▶ [WHAT TO WORK ON]:
From the data that follows, set down exactly the lines from the one with "Bad Bank SRI" through the one with "This program can", counting both. Pictures stay out.

(DATASET ENTRIES begins)

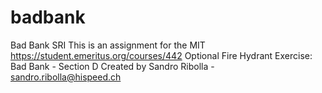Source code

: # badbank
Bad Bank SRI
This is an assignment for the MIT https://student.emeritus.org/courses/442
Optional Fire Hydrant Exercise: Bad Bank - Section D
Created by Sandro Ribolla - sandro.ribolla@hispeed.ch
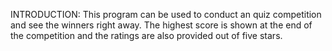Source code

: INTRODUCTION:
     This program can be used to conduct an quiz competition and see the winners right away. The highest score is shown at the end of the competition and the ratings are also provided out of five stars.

(DATASET ENTRIES ends)
(DATASET ENTRIES begins)

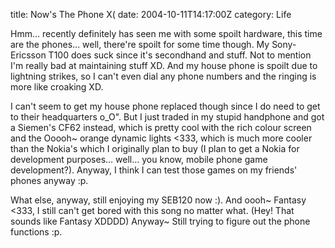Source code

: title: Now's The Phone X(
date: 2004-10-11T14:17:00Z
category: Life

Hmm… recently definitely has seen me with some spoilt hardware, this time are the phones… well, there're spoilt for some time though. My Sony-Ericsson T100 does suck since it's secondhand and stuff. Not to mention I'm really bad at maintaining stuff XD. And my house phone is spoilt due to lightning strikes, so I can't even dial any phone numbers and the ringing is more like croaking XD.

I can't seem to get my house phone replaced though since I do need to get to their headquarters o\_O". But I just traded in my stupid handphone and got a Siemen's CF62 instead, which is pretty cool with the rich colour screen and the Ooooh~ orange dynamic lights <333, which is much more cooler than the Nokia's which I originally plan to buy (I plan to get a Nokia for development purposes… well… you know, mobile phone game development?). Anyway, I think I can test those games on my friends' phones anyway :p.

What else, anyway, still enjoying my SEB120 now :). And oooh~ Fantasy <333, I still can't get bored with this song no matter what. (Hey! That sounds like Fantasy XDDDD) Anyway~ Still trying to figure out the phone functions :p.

(DATASET ENTRIES ends)

▶ [WRITTEN ANSWER]:
Bad Bank SRI
This is an assignment for the MIT https://student.emeritus.org/courses/442
Optional Fire Hydrant Exercise: Bad Bank - Section D
Created by Sandro Ribolla - sandro.ribolla@hispeed.ch
Source code

: INTRODUCTION:
     This program can be used to conduct an quiz competition and see the winners right away. The highest score is shown at the end of the competition and the ratings are also provided out of five stars.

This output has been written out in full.